In spite of the diplomatic activity of the Lithuanians, by mid-1922 serious doubts about the eventual turning over of the territory to Lithuania began to appear among the other Allies, apart from the French who had by now virtually renounced the suggestion. The facts that half the inhabitants spoke German, and that Memel was not only the outlet for Lithuania but also for the Vilna region as well as the notion that the Memellanders were better socially organized and hence would be more happy in a state of their own began to carry weight in the councils of the Conference of Ambassadors.79 The Allied reluctance to turn Memel over to Lithuania is perhaps best demonstrated by the refusal to tie the Memel question with the de jure recognition of Lithuania.80 On July 13, 1922, Lithuania was informed that de jure recognition would be extended to her by the Allied Powers proided that she would observe the internationalization provision of the Treaty of Versailles concerning the river Niemen.81 After several exchanges of notes discussing the Lithuanian state of war with Poland and its effect upon the navigation of the Niemen,82 Lithuania accepted the provisions of the treaty upon normalization of relations with Poland.83 The Allies ignored the last reservation, and on December 20, 1922, granted Lithuania recognition de jure in view of Lithuania's unreserved agreement to observe the internationalization of the Niemen.84 With this, the question of Memel should also, in theory, have been solved. The status of the Lithuanian territories had been decided, and according to the Reply of the Allied and Associated Powers to the Observations of the German Delegation on the Conditions of Peace the reason for the Allied occupation was the indeterminate status of Lithuania. This was the Lithuanian position,85 and it was stated in the first reply by the Lithuanian Foreign Minister to the offer of de jure recognition.86 However, Poincare replied, over two months later, that the question of recognition de jure could in no way to tied to the question of Memel.87

A committee of the Conference of Ambassadors headed by Laroche which had been set up in early 1922 to study the Memel problem and to work out a new plan was still in session. On Noveber 6, 1922, the Lithuanian Delegation appeared before this committee and presented, economic, financial national, and political reasons why Memel should be united to Lithuania. As in the note to Great Britain, the economic reasons predominated. There was even a veiled hint of a total economic dissassociation form Memel were it not to be ruled by Lithuania:

Memel séparé politiquement de la Lithuanie s'en séparerait également dans le domaine économique et celui des voies et communications.
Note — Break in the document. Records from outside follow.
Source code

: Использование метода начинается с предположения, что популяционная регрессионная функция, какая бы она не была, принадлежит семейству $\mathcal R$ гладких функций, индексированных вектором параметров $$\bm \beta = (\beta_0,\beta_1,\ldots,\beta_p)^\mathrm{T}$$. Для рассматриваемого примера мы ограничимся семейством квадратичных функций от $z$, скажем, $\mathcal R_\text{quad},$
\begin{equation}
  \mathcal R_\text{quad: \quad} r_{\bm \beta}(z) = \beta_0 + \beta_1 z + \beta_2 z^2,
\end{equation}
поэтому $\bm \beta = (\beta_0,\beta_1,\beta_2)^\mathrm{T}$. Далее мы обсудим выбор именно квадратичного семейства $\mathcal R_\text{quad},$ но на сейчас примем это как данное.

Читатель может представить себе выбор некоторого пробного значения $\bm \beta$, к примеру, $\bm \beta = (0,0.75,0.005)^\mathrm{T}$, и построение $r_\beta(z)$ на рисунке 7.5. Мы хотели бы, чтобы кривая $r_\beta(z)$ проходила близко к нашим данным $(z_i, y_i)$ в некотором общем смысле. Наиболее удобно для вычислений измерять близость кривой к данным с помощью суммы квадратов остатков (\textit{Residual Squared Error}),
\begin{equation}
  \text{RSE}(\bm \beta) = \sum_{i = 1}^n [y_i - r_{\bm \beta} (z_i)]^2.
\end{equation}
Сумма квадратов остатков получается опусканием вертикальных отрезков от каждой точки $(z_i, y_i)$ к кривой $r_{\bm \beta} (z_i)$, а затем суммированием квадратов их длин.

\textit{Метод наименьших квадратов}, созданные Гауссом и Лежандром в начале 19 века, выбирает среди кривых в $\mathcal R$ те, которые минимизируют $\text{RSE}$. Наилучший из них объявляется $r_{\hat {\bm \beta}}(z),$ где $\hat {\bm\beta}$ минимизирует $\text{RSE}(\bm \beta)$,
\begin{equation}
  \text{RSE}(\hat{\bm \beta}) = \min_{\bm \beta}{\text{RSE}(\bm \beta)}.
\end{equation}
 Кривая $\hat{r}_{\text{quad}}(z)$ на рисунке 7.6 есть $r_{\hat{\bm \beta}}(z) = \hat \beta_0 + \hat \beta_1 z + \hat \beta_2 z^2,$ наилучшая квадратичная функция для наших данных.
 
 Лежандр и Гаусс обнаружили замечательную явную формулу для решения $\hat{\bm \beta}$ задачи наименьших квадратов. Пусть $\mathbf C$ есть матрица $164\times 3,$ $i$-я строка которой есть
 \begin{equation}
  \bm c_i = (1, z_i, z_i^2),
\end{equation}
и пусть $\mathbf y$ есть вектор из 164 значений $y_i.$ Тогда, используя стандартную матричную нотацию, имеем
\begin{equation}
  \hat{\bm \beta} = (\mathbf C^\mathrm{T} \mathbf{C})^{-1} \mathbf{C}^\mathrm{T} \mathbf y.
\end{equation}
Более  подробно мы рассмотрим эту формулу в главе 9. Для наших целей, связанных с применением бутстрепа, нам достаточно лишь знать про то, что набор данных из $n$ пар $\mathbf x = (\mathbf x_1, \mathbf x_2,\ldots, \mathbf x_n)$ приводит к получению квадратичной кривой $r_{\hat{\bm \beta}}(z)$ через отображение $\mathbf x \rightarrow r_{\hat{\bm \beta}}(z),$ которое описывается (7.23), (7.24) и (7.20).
Pour assurer son développement économique, l'Etat lithuanien, dans cette éventualité, se verrait obligé de donner à la construction de ses voies ferrées nouvells la dirction la mieux appropriée à ses interests économiques.88

If this can indeed be read as a threat, the question arises whether it could have been effected. The answer seems to be affirmative. There was at the time no direct railway between Memel and Lithuania, and Lithuania found it easier to export her produce through Liepaja and Koenigsberg. The partial economic boycott initiated in March, 1920, was not therefore entirely due to political motives. The statement that "Lithuania, if absolutely necessary, can dispense with Memel," but that "Memel cannot live without Lithuania,"7989 seems to have had some effect. It was further corroborated by various Lithuanian organizations in the Memelland which bombarded the Laroche committee with memoranda, statistics, and arguments to that effect throughout November, 1922. The National Council (Tautos Taryba) of the Union of Prussian Lithuanians of the. Memel Territory, the Board of The Council of the Kreis of Memel (without the adherence of three German members), the Lithuanian Members of the Chamber of Agriculture of the Memel Territory, the Union of Lithuanian Merchants in Memel, the Economic Party of the Memel Territory, a delegate from the Peasants' Union of Small Holders of the Memel Territory, and the Organizations of Lithuanian Youth at Memel 90 all appealed to Laroche demanding union with Lithuania. If their claims that the Memel trade was stagnating and if their statistics are correct, the partial economic boycott begun by Lithuania seems to have been showing its intended results. The fact that Germany to which Memel's currency was tied was suffering from inflation tended to aggravate matters.91 The organizations also complained of Germanization and rule by German officials, but these complaints were only secondary to the economic ones.

We have been unable to find any records of German Memellander presentations to the Laroche committee, but the fact that such took place is indicated by the Lithuanian groups in their reply to Laroche's inquiry as to their identities and composition.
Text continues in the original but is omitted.